<<<<

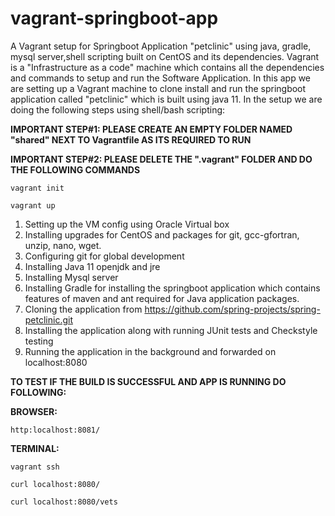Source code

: # vagrant-springboot-app
A Vagrant setup for Springboot Application "petclinic" using java, gradle, mysql server,shell scripting built on CentOS and its dependencies.
Vagrant is a "Infrastructure as a code" machine which contains all the dependencies and commands to setup and run the Software Application. In this app we are setting up a Vagrant machine to clone install and run the springboot application called "petclinic" which is built using java 11. In the setup we are doing the following steps using shell/bash scripting:

<b>IMPORTANT STEP#1: PLEASE CREATE AN EMPTY FOLDER NAMED "shared" NEXT TO  Vagrantfile AS ITS REQUIRED TO RUN </b>

<b>IMPORTANT STEP#2: PLEASE DELETE THE ".vagrant" FOLDER AND DO THE FOLLOWING COMMANDS</b>

<code>vagrant init</code>

<code>vagrant up</code>

  1) Setting up the VM config using Oracle Virtual box
  2) Installing upgrades for CentOS and packages for git, gcc-gfortran, unzip, nano, wget.
  3) Configuring git for global development
  4) Installing Java 11 openjdk and jre
  5) Installing Mysql server
  6) Installing Gradle for installing the springboot application which contains features of maven and ant required for Java application packages.
  7) Cloning the application from https://github.com/spring-projects/spring-petclinic.git
  8) Installing the application along with running JUnit tests and Checkstyle testing
  9) Running the application in the background and forwarded on localhost:8080

<b>TO TEST IF THE BUILD IS SUCCESSFUL AND APP IS RUNNING DO FOLLOWING:</b>

<b>BROWSER:</b>

<code>http:localhost:8081/</code>


<b>TERMINAL:</b>

<code>vagrant ssh</code>

<code>curl localhost:8080/</code>

<code>curl localhost:8080/vets</code>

>>>>

Work instructions
Every line from the one that holds "<b>TO TEST IF" to the end of the data above should be given again exactly, with that line and the last one both kept.

Written solution
<b>TO TEST IF THE BUILD IS SUCCESSFUL AND APP IS RUNNING DO FOLLOWING:</b>

<b>BROWSER:</b>

<code>http:localhost:8081/</code>


<b>TERMINAL:</b>

<code>vagrant ssh</code>

<code>curl localhost:8080/</code>

<code>curl localhost:8080/vets</code>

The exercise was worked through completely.